Jaime Oliver

Personal information
- Nationality: Spanish
- Born: 1 August 1927 Santa Maria del Camí, Mallorca, Spain
- Died: 1998 (aged 70–71) Santa Maria del Camí, Mallorca, Spain

Sport
- Sport: Boxing

= Jaime Oliver =

Spanish boxer (1927–1998)

Jaume "Jim" Oliver Frontera (1 August 1927 – 1998), also known by his Spanish name Jaime Oliver Frontera, was a Spanish boxer and professional wrestler. He would start his training in a gym and would compete for Spain in men's boxing at the 1948 Summer Olympics. There, he would be the first Mallorcan boxer to compete at the Olympic Games but would be defeated in the first round of the men's middleweight event. He would later become a professional in the sport but would switch to wrestling.

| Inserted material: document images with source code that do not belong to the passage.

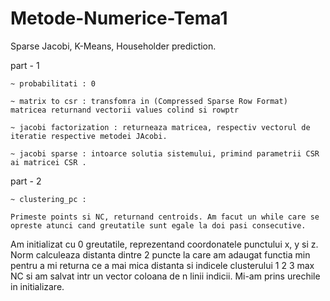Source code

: # Metode-Numerice-Tema1
Sparse Jacobi, K-Means, Householder prediction.

part - 1

	~ probabilitati : 0
	
	~ matrix to csr : transfomra in (Compressed Sparse Row Format) matricea returnand vectorii values colind si rowptr
	
	~ jacobi factorization : returneaza matricea, respectiv vectorul de iteratie respective metodei JAcobi.
	
	~ jacobi sparse : intoarce solutia sistemului, primind parametrii CSR ai matricei CSR .
	
part - 2

	~ clustering_pc :
	
	Primeste points si NC, returnand centroids. Am facut un while care se opreste atunci cand greutatile sunt egale la doi pasi consecutive.
 Am initializat cu 0 greutatile, reprezentand coordonatele punctului x, y si z. Norm calculeaza distanta dintre 2 puncte la care am adaugat functia min pentru a mi
 returna ce a mai mica distanta si indicele clusterului 1 2 3 max NC si am salvat intr un vector coloana de n linii indicii. Mi-am prins urechile in initializare.

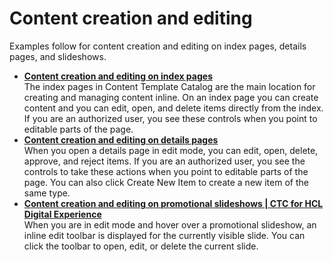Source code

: # Content creation and editing

Examples follow for content creation and editing on index pages, details pages, and slideshows.

-   **[Content creation and editing on index pages](../ctc/ctc_arch_inline_edit_idx.md)**  
The index pages in Content Template Catalog are the main location for creating and managing content inline. On an index page you can create content and you can edit, open, and delete items directly from the index. If you are an authorized user, you see these controls when you point to editable parts of the page.
-   **[Content creation and editing on details pages](../ctc/ctc_arch_inline_edit_detail.md)**  
When you open a details page in edit mode, you can edit, open, delete, approve, and reject items. If you are an authorized user, you see the controls to take these actions when you point to editable parts of the page. You can also click Create New Item to create a new item of the same type.
-   **[Content creation and editing on promotional slideshows \| CTC for HCL Digital Experience](../ctc/ctc_arch_inline_edit_slide.md)**  
When you are in edit mode and hover over a promotional slideshow, an inline edit toolbar is displayed for the currently visible slide. You can click the toolbar to open, edit, or delete the current slide.


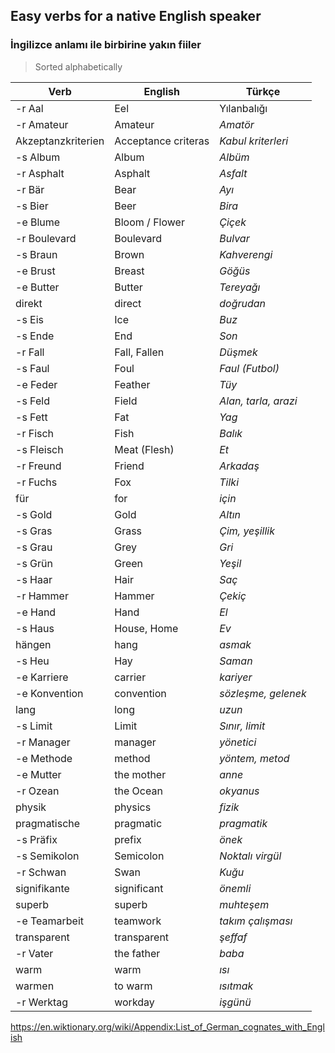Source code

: ## Easy verbs for a native English speaker
### İngilizce anlamı ile birbirine yakın fiiler

> Sorted alphabetically

Verb | English | Türkçe
--- | --- | ---
-r Aal | Eel | Yılanbalığı
-r Amateur | Amateur | _Amatör_
Akzeptanzkriterien | Acceptance criteras | _Kabul kriterleri_
-s Album | Album | _Albüm_
-r Asphalt | Asphalt | _Asfalt_
-r Bär | Bear | _Ayı_
-s Bier | Beer | _Bira_
-e Blume | Bloom / Flower | _Çiçek_
-r Boulevard | Boulevard | _Bulvar_
-s Braun | Brown | _Kahverengi_
-e Brust | Breast | _Göğüs_
-e Butter | Butter | _Tereyağı_
direkt | direct | _doğrudan_
-s Eis | Ice | _Buz_
-s Ende | End | _Son_
-r Fall | Fall, Fallen | _Düşmek_
-s Faul | Foul | _Faul (Futbol)_
-e Feder | Feather | _Tüy_
-s Feld | Field | _Alan, tarla, arazi_
-s Fett | Fat | _Yag_
-r Fisch | Fish | _Balık_
-s Fleisch | Meat (Flesh) | _Et_
-r Freund | Friend | _Arkadaş_
-r Fuchs | Fox | _Tilki_
für | for | _için_
-s Gold | Gold | _Altın_
-s Gras | Grass | _Çim, yeşillik_
-s Grau | Grey | _Gri_
-s Grün | Green | _Yeşil_
-s Haar | Hair | _Saç_
-r Hammer | Hammer | _Çekiç_
-e Hand | Hand | _El_
-s Haus | House, Home | _Ev_
hängen | hang | _asmak_
-s Heu | Hay | _Saman_
-e Karriere | carrier | _kariyer_
-e Konvention | convention | _sözleşme, gelenek_
lang | long | _uzun_
-s Limit | Limit | _Sınır, limit_
-r Manager | manager | _yönetici_
-e Methode | method | _yöntem, metod_
-e Mutter | the mother | _anne_
-r Ozean | the Ocean | _okyanus_
physik | physics | _fizik_
pragmatische | pragmatic | _pragmatik_
-s Präfix | prefix | _önek_
-s Semikolon | Semicolon | _Noktalı virgül_
-r Schwan | Swan | _Kuğu_
signifikante | significant | _önemli_
superb | superb | _muhteşem_
-e Teamarbeit | teamwork | _takım çalışması_
transparent | transparent | _şeffaf_
-r Vater | the father | _baba_
warm | warm | _ısı_
warmen | to warm | _ısıtmak_
-r Werktag | workday | _işgünü_

https://en.wiktionary.org/wiki/Appendix:List_of_German_cognates_with_English
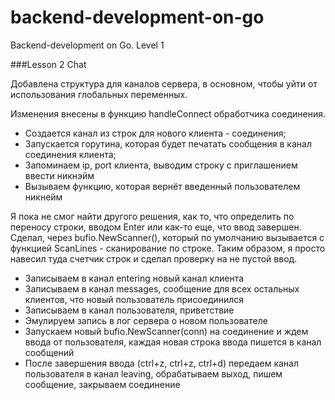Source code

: # backend-development-on-go
Backend-development on Go. Level 1


###Lesson 2 Chat

Добавлена структура для каналов сервера, в основном,
чтобы уйти от использования глобальных переменных.

Изменения внесены в функцию handleConnect обработчика соединения.

- Создается канал из строк для нового клиента - соединения;
- Запускается горутина, которая будет печатать сообщения в канал соединения клиента;
- Запоминаем ip, port клиента, выводим строку с приглашением ввести никнэйм
- Вызываем функцию, которая вернёт введенный пользователем никнейм
 
Я пока не смог найти другого решения, как то, что
определить по переносу строки, вводом Enter или как-то еще,
что ввод завершен. Сделал, через bufio.NewScanner(),
который по умолчанию вызывается с функцией ScanLines - сканирование по строке. 
Таким образом, я просто навесил туда счетчик строк
и сделал проверку на не пустой ввод.

- Записываем в канал entering новый канал клиента
- Записываем в канал messages, сообщение для всех остальных клиентов, что новый пользователь присоединился
- Записываем в канал пользователя, приветствие
- Эмулируем запись в лог сервера о новом пользователе
- Запускаем новый bufio.NewScanner(conn) на соединение и ждем ввода от пользователя, каждая новая строка ввода пишется в канал сообщений
- После завершения ввода (ctrl+z, ctrl+z, ctrl+d) передаем канал пользователя в канал leaving, обрабатываем выход, пишем сообщение, закрываем соединение

 
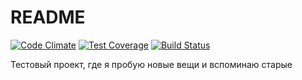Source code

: # README

[![Code Climate](https://codeclimate.com/github/lHydra/rescue/badges/gpa.svg)](https://codeclimate.com/github/lHydra/rescue)
[![Test Coverage](https://codeclimate.com/github/lHydra/rescue/badges/coverage.svg)](https://codeclimate.com/github/lHydra/rescue/coverage)
[![Build Status](https://travis-ci.org/lHydra/rescue.svg?branch=master)](https://travis-ci.org/lHydra/rescue)

Тестовый проект, где я пробую новые вещи и вспоминаю старые

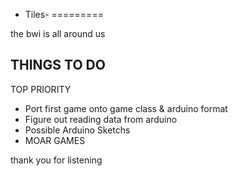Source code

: - Tiles-
=========

the bwi is all around us


THINGS TO DO 
----------------

TOP PRIORITY
 - Port first game onto game class & arduino format
 - Figure out reading data from arduino
 - Possible Arduino Sketchs
 - MOAR GAMES

thank you for listening
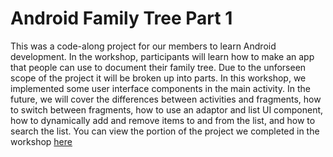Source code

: # Android Family Tree Part 1

This was a code-along project for our members to learn Android development. In the workshop, participants will learn how to make an app that people can use to document their family tree. Due to the unforseen scope of the project it will be broken up into parts. In this workshop, we implemented some user interface components in the main activity. In the future, we will cover the differences between activities and fragments, how to switch between fragments, how to use an adaptor and list UI component, how to dynamically add and remove items to and from the list, and how to search the list. You can view the portion of the project we completed in the workshop [here](https://github.com/UAlbany-IEEE-Student-Branch/Fall-2020-Workshop-7-App)
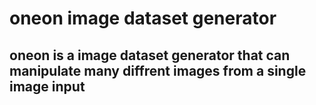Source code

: # oneon image dataset generator
## oneon is a image dataset generator that can manipulate many diffrent images from a single image input
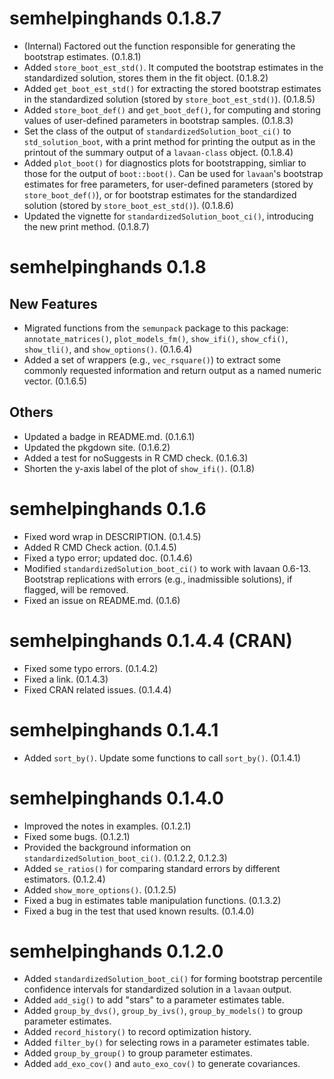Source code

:# semhelpinghands 0.1.8.7

- (Internal) Factored out the function
  responsible for generating the
  bootstrap estimates. (0.1.8.1)
- Added `store_boot_est_std()`. It
  computed the bootstrap estimates
  in the standardized solution,
  stores them in the fit object. (0.1.8.2)
- Added `get_boot_est_std()` for extracting
  the stored bootstrap estimates in the
  standardized solution (stored
  by `store_boot_est_std()`). (0.1.8.5)
- Added `store_boot_def()` and
  `get_boot_def()`, for computing and
  storing values of user-defined
  parameters in bootstrap samples. (0.1.8.3)
- Set the class of the output of
  `standardizedSolution_boot_ci()`
  to `std_solution_boot`, with a
  print method for printing the output
  as in the printout of the summary
  output of a `lavaan-class` object. (0.1.8.4)
- Added `plot_boot()` for diagnostics
  plots for bootstrapping, simliar to
  those for the output of `boot::boot()`.
  Can be used for `lavaan`'s bootstrap
  estimates for free parameters,
  for user-defined parameters (stored
  by `store_boot_def()`), or for
  bootstrap estimates for the
  standardized solution (stored by
  `store_boot_est_std()`). (0.1.8.6)
- Updated the vignette for
  `standardizedSolution_boot_ci()`,
  introducing the new print method.
  (0.1.8.7)


# semhelpinghands 0.1.8

## New Features

- Migrated functions from the
  `semunpack` package to this package:
  `annotate_matrices()`,
  `plot_models_fm()`,
  `show_ifi()`, `show_cfi()`,
  `show_tli()`, and `show_options()`.
  (0.1.6.4)
- Added a set of wrappers (e.g., `vec_rsquare()`)
  to extract some commonly requested
  information and return output as a
  named numeric vector. (0.1.6.5)

## Others

- Updated a badge in README.md. (0.1.6.1)
- Updated the pkgdown site. (0.1.6.2)
- Added a test for noSuggests in R CMD check. (0.1.6.3)
- Shorten the y-axis label of the plot
  of `show_ifi()`. (0.1.8)

# semhelpinghands 0.1.6

- Fixed word wrap in DESCRIPTION. (0.1.4.5)
- Added R CMD Check action. (0.1.4.5)
- Fixed a typo error; updated doc. (0.1.4.6)
- Modified `standardizedSolution_boot_ci()` to work with lavaan 0.6-13.
  Bootstrap replications with errors (e.g., inadmissible solutions),
  if flagged, will be removed.
- Fixed an issue on README.md. (0.1.6)

# semhelpinghands 0.1.4.4 (CRAN)

- Fixed some typo errors. (0.1.4.2)
- Fixed a link. (0.1.4.3)
- Fixed CRAN related issues. (0.1.4.4)


# semhelpinghands 0.1.4.1

- Added `sort_by()`. Update some functions to call `sort_by()`. (0.1.4.1)

# semhelpinghands 0.1.4.0

- Improved the notes in examples. (0.1.2.1)
- Fixed some bugs. (0.1.2.1)
- Provided the background information on
  `standardizedSolution_boot_ci()`. (0.1.2.2, 0.1.2.3)
- Added `se_ratios()` for comparing standard errors by
  different estimators. (0.1.2.4)
- Added `show_more_options()`. (0.1.2.5)
- Fixed a bug in estimates table manipulation functions. (0.1.3.2)
- Fixed a bug in the test that used known results. (0.1.4.0)

# semhelpinghands 0.1.2.0

- Added `standardizedSolution_boot_ci()` for forming bootstrap percentile
  confidence intervals for standardized solution in a `lavaan` output.
- Added `add_sig()` to add "stars" to a parameter estimates table.
- Added `group_by_dvs()`, `group_by_ivs()`, `group_by_models()` to
  group parameter estimates.
- Added `record_history()` to record optimization history.
- Added `filter_by()` for selecting rows in a parameter estimates table.
- Added `group_by_group()` to group parameter estimates.
- Added `add_exo_cov()` and `auto_exo_cov()` to generate covariances.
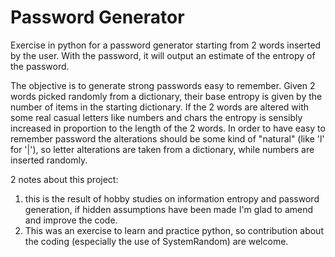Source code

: # Password Generator

Exercise in python for a password generator starting from 2 words inserted by the user. 
With the password, it will output an estimate of the entropy of the password.

The objective is to generate strong passwords easy to remember. 
Given 2 words picked randomly from a dictionary, their base entropy is given by the number 
of items in the starting dictionary.
If the 2 words are altered with some real casual letters like numbers and chars the 
entropy is sensibly increased in proportion to the length of the 2 words.
In order to have easy to remember password the alterations should be some kind of "natural"
(like 'l' for '|'), so letter alterations are taken from a dictionary, while numbers are 
inserted randomly.

2 notes about this project:
1. this is the result of hobby studies on information entropy and password generation, if 
hidden assumptions have been made I'm glad to amend and improve the code.
2. This was an exercise to learn and practice python, so contribution about the coding 
(especially the use of SystemRandom) are welcome.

A year after starting wrestling, he would become the European mid-heavyweight champion. Frontera would be banned from wrestling in Spain after he had attacked a referee but would continue to wrestle outside of the country. He would retire from sport in 1964 and occasionally acted in movies that featured wrestling.
==Biography==
Jaume "Jim" Oliver Frontera was born on 1 August 1927 in Santa Maria del Camí in Mallorca. His brother Toni was a wrestler, becoming the European light-weight champion on one occasion. Prior to his sporting career, Frontera would train at the Gimnasio Baleares owned by Jaume Ferrer. He would compete at the 1948 Summer Olympics in London, Great Britain, representing Spain in men's boxing. There, he would be the first Mallorcan boxer to compete at the Olympic Games.

He would compete in the first round of the men's middleweight event on 7 August. There, he would be defeated by Moustafa Fahim of Egypt after the referee stopped the contest as the referee had determined Frontera could not continue the match. He would place equal seventeenth overall out of the 25 competitors that competed in the event. After the 1948 Summer Games, Frontera would become a professional boxer but would turn to wrestling in 1951 as he did not succeed during his professional career as a boxer.

A year after starting the sport, he would become the European mid-heavyweight champion upon defeating wrestler Jose “Iron Man” Tarres. The following year, he would attack a referee which resulted in the referee losing six teeth. Due to this, Frontera would be banned from wrestling in the nation but would compete in other places such as Paris and London. He would retire in 1964 and became a businessman and aviator, also acting in films that featured wrestling. Frontera would later die in 1998 in Santa Maria del Camí.